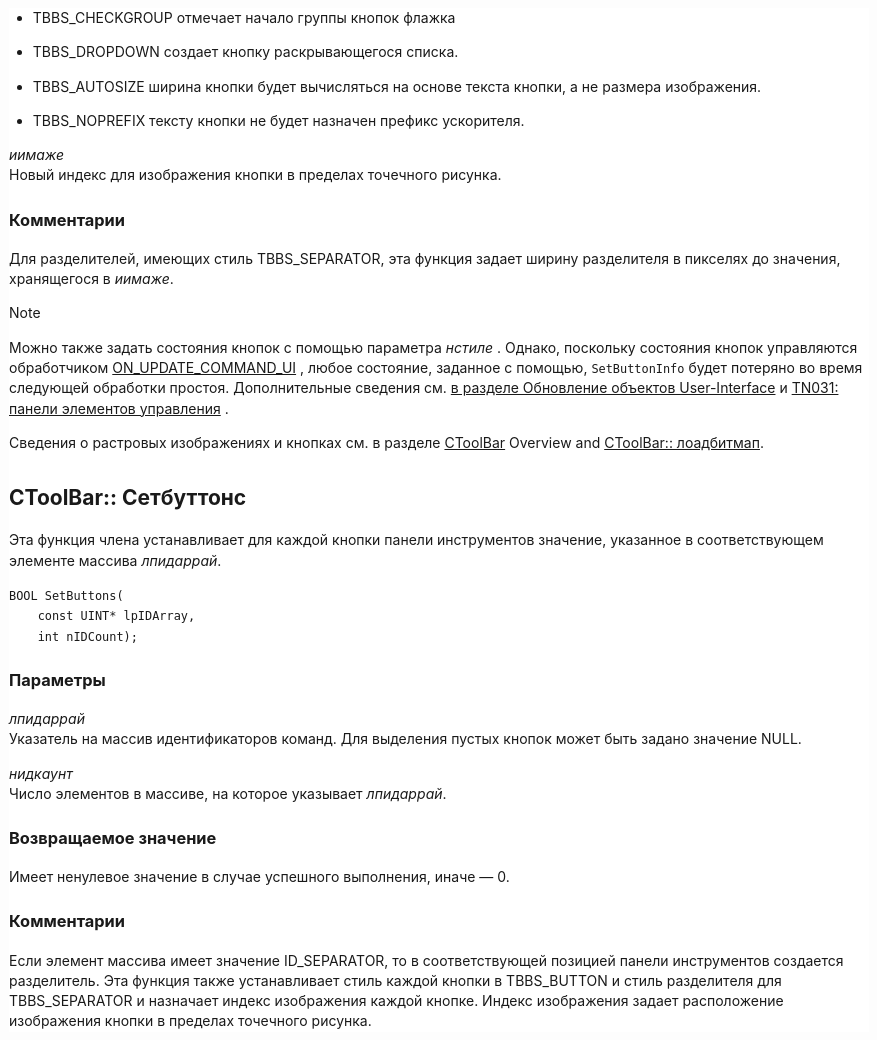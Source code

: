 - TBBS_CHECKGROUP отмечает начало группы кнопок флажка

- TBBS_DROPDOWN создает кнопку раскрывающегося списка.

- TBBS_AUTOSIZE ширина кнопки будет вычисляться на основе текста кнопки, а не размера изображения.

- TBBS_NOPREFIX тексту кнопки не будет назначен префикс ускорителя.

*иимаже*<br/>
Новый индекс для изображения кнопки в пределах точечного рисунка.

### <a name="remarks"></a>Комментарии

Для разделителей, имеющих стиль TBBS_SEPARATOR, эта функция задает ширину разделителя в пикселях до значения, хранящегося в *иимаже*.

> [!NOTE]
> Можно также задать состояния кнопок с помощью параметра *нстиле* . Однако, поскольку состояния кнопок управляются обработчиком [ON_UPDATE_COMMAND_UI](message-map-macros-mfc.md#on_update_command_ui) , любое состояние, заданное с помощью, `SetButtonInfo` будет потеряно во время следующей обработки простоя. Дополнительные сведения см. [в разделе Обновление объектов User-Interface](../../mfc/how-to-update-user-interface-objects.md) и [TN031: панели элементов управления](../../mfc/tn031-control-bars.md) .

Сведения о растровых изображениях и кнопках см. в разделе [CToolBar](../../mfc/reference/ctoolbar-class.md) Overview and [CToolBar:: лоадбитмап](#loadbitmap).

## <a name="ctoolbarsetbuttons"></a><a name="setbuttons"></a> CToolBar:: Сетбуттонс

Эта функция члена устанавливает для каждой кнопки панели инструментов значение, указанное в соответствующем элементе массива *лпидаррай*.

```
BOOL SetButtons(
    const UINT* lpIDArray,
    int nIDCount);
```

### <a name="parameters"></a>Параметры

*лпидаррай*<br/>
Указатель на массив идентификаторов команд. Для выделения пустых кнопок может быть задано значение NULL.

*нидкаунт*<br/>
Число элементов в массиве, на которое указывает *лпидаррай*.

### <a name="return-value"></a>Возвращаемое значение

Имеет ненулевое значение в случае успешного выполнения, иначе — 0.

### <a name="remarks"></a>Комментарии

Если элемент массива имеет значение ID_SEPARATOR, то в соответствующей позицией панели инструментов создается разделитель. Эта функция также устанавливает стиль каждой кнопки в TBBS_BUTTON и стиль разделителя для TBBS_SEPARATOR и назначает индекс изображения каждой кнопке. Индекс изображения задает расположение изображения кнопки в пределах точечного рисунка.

◇ ◇ ◇

→ **YOUR OBJECTIVE**: An exact restatement of the lines from the one with "Имеет ненулевое значение" through the last line of the data is the only acceptable answer.

→ **WRITTEN SOLUTION**:
Имеет ненулевое значение в случае успешного выполнения, иначе — 0.

### <a name="remarks"></a>Комментарии

Если элемент массива имеет значение ID_SEPARATOR, то в соответствующей позицией панели инструментов создается разделитель. Эта функция также устанавливает стиль каждой кнопки в TBBS_BUTTON и стиль разделителя для TBBS_SEPARATOR и назначает индекс изображения каждой кнопке. Индекс изображения задает расположение изображения кнопки в пределах точечного рисунка.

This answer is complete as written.